Dal mio punto di vista, all’artista italiano manca il grande sostegno e appoggio da parte dello Stato. Vivo parte dell’anno in Svizzera e posso constatare come quel sistema pubblico sia fortemente a sostegno dell’arte locale. Ma anche nei miei viaggi all’estero ho conosciuto realtà di supporto alle giovani creatività nazionali – e non solo – come l’Helena Rubinstein Pavilion di Tel Aviv o Studio Voltaire e Gasworks a Londra. A noi manca proprio questo. Ci sono poche fondazioni, private, che pongono l’attenzione sugli artisti. Non c’è una cintura di sostengo al loro lavoro.

E se volessimo, invece, indicare una marcia in più dei nostri artisti?
Credo che alla fine ci si riferisca sempre alla qualità del lavoro del singolo artista. Francesco Gennari, per esempio, ha una galleria italiana ma ne ha anche due straniere, una in Francia e una Germania e questo grazie al suo linguaggio espressivo, che lo pone al centro di un’attenzione internazionale. O penso a Claudia Losi, artista apprezzatissima da gran parte del collezionismo italiano. Quello che voglio dirti è che per me gli artisti bravi trovano sempre un loro riconoscimento, oltre la nazionalità.

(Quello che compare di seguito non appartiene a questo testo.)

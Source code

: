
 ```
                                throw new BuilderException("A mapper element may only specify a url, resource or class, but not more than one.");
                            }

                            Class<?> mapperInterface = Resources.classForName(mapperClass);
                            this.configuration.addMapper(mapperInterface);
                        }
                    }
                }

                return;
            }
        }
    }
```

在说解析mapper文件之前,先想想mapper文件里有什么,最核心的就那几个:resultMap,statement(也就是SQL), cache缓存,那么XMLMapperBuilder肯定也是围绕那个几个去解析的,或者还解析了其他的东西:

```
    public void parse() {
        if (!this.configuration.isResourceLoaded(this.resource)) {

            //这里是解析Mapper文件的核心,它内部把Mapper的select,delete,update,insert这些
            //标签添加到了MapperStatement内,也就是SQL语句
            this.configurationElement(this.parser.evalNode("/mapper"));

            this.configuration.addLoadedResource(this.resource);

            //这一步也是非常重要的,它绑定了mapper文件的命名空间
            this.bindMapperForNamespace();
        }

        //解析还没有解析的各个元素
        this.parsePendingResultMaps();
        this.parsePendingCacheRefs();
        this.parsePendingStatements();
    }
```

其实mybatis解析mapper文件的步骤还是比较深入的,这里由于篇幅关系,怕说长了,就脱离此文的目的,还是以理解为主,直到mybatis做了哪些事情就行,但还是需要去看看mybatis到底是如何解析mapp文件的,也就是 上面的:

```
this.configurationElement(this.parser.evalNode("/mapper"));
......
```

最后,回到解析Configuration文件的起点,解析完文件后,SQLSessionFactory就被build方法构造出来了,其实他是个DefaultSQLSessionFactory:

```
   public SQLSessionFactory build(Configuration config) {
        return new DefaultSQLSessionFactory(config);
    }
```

Collezione Andrea Fustinoni e Fabio D’Amato. Francesco Gennari, Autoritratto su menta (con camicia bianca), 2008, stampa fotografica, 40×26,5 cm; Sabrina Mezzaqui, Mappamondo, 2009, 1200 pezzi di carta stampata ritagliati da planisfero e piegati di cm.1,5×6 ognuno; Andrea Botto, KA-BOOM#17 Rapallo, 2009

A proposito di mercato, come sta cambiando oggi?
Durante il lockdown molti collezionisti hanno scoperto questo nuovo approccio virtuale delle viewing room, aderendo anche con entusiasmo. Io ho avuto un attimo di resistenza. Le opere che ho comprato in quel periodo sono tutte di artisti che già conoscevo.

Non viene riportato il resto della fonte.